Source records:
++++

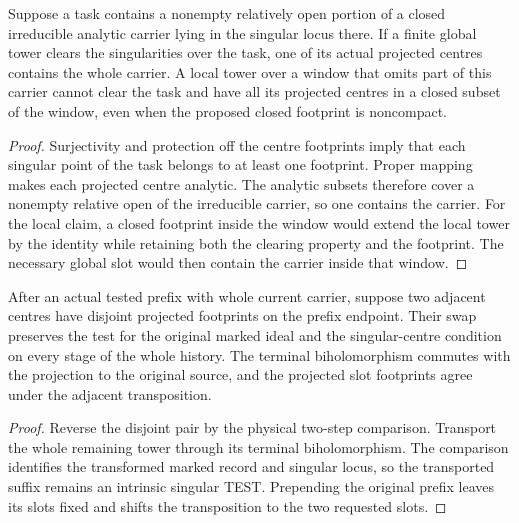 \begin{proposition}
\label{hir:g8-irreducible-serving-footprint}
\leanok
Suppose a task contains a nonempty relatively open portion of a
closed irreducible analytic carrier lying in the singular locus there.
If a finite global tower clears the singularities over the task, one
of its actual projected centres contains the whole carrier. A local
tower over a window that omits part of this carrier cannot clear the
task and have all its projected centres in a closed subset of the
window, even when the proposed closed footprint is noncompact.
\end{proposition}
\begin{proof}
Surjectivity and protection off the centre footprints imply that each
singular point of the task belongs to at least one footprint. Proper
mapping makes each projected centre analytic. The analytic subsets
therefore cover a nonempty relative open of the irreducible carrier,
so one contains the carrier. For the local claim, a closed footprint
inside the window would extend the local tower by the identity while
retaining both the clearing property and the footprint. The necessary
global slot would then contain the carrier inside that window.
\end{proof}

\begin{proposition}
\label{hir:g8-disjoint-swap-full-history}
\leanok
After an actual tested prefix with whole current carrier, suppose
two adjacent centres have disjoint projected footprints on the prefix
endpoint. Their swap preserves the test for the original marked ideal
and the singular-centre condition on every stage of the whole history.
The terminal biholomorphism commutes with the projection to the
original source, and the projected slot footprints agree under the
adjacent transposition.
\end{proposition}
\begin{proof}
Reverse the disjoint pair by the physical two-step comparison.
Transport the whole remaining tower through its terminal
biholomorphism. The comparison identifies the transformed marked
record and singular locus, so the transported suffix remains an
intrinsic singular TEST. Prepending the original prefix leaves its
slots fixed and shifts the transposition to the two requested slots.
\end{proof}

++++

#### [WORK ITEM]
Please print all the lines above exactly as given and leave out every picture.

#### [OUTPUT]
 \begin{proposition}
\label{hir:g8-irreducible-serving-footprint}
\leanok
Suppose a task contains a nonempty relatively open portion of a
closed irreducible analytic carrier lying in the singular locus there.
If a finite global tower clears the singularities over the task, one
of its actual projected centres contains the whole carrier. A local
tower over a window that omits part of this carrier cannot clear the
task and have all its projected centres in a closed subset of the
window, even when the proposed closed footprint is noncompact.
\end{proposition}
\begin{proof}
Surjectivity and protection off the centre footprints imply that each
singular point of the task belongs to at least one footprint. Proper
mapping makes each projected centre analytic. The analytic subsets
therefore cover a nonempty relative open of the irreducible carrier,
so one contains the carrier. For the local claim, a closed footprint
inside the window would extend the local tower by the identity while
retaining both the clearing property and the footprint. The necessary
global slot would then contain the carrier inside that window.
\end{proof}

\begin{proposition}
\label{hir:g8-disjoint-swap-full-history}
\leanok
After an actual tested prefix with whole current carrier, suppose
two adjacent centres have disjoint projected footprints on the prefix
endpoint. Their swap preserves the test for the original marked ideal
and the singular-centre condition on every stage of the whole history.
The terminal biholomorphism commutes with the projection to the
original source, and the projected slot footprints agree under the
adjacent transposition.
\end{proposition}
\begin{proof}
Reverse the disjoint pair by the physical two-step comparison.
Transport the whole remaining tower through its terminal
biholomorphism. The comparison identifies the transformed marked
record and singular locus, so the transported suffix remains an
intrinsic singular TEST. Prepending the original prefix leaves its
slots fixed and shifts the transposition to the two requested slots.
\end{proof}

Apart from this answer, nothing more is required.